TIFTON —
“Buying art and collecting art are two very different things,” the collector of portraits by pop artist Andy Warhol on display in Tifton’s Museum of Arts and Heritage said Sunday as the large, colorful exhibit opened.
“Focus on a certain something if you want to start collecting,” Wes Cochran of LaGrange told the overflow crowd, “whether that is an era, a decade, the artist or perhaps a medium.”
He chose prints, often referred to as works on paper and 36 of his big Warhol works fill the Museum.
Annie Oakley is there, and John Wayne. Custer and Mick Jagger. Astronaut Buzz Aldrin walking on the moon. Geronimo. Teddy Roosevelt and Santa Claus. Howdy Doody, Uncle Sam, Mickey Mouse and Superman too.
“Warhol was a work of art himself,” Cochran said. “He really turned the world inside out and upside down.”
The exhibition continues through Sept. 14 and includes stories about many of the works—details like why is John Wayne’s pistol fluorescent blue or why does Geronimo look close to tears instead of bold?
A list of nine questions offered in the Museum entryway to engage children adds focus for adults too.
Cochran started collecting without making personal selections in 1974 while working on an oilrig in the Persian Gulf, sending money to an uncle in Colorado.

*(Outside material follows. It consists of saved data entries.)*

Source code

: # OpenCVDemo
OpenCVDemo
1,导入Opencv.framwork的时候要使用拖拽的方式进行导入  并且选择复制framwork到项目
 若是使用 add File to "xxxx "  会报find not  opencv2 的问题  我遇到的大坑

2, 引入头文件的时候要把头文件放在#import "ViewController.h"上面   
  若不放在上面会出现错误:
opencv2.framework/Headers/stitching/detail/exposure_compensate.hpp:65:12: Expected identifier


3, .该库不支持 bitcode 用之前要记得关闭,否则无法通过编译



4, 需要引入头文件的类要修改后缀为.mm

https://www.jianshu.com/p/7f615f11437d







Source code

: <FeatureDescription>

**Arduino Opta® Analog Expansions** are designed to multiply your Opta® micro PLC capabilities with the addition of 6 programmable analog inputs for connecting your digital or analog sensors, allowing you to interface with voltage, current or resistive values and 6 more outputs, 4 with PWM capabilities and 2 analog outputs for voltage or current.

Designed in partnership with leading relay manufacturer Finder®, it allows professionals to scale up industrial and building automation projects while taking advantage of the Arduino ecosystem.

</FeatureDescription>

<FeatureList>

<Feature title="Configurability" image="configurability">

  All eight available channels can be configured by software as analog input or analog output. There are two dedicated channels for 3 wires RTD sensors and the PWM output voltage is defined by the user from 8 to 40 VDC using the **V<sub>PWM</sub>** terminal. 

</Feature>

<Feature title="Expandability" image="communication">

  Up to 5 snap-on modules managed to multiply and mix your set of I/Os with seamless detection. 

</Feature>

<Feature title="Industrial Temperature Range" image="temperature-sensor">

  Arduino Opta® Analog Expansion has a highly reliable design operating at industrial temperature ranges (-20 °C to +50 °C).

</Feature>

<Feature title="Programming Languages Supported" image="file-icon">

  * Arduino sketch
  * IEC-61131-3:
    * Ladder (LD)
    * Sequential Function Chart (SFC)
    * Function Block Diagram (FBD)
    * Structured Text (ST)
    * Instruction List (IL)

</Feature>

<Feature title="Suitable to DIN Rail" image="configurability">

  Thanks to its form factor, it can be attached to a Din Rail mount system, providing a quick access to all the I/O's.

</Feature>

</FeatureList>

“He knew how stupid a young man with some money could be in a port city,” Cochran said, “and told me to send my money to him.”
Fifteen pieces of art were his when he returned to the States.
He and his wife Missy focused on prints because of their affordability, Cochran said, and the Warhol is but one of four focused collections they share, including 20th century masters and African American works.
Of the exhibit in Tifton, he says, “Warhol blurred all the boundaries of fine art.
“He was the first commercial artist to bridge the gap with fine art, and always provoked the question: ‘Is it art or what is art’?”
Tifton resident Donald Dorminey offered collector Cochran a surprise moment after his exhibition-opening remarks, showing a technologically complex print of a daisy that he had produced working with Warhol in New York in the 1970s.
The flower was part of the Art and Industry exhibition in Los Angeles.
“Yes, that was Warhol,” Cochran said to Dorminey, “always absorbed in the technical aspects too.”
Works by Warhol: The Cochran Collection is open Tuesdays through Thursdays from 11:00 a.m. to 7:00 p.m., Fridays from 11:00 a.m. to 5:00 p.m. and Sundays from 1:00 – 4:00 p.m.
Admission is $3.00 for adults.
The Tifton Museum of Arts and Heritage is located at 255 Love Ave., next door to the Tifton-Tift County Public Library.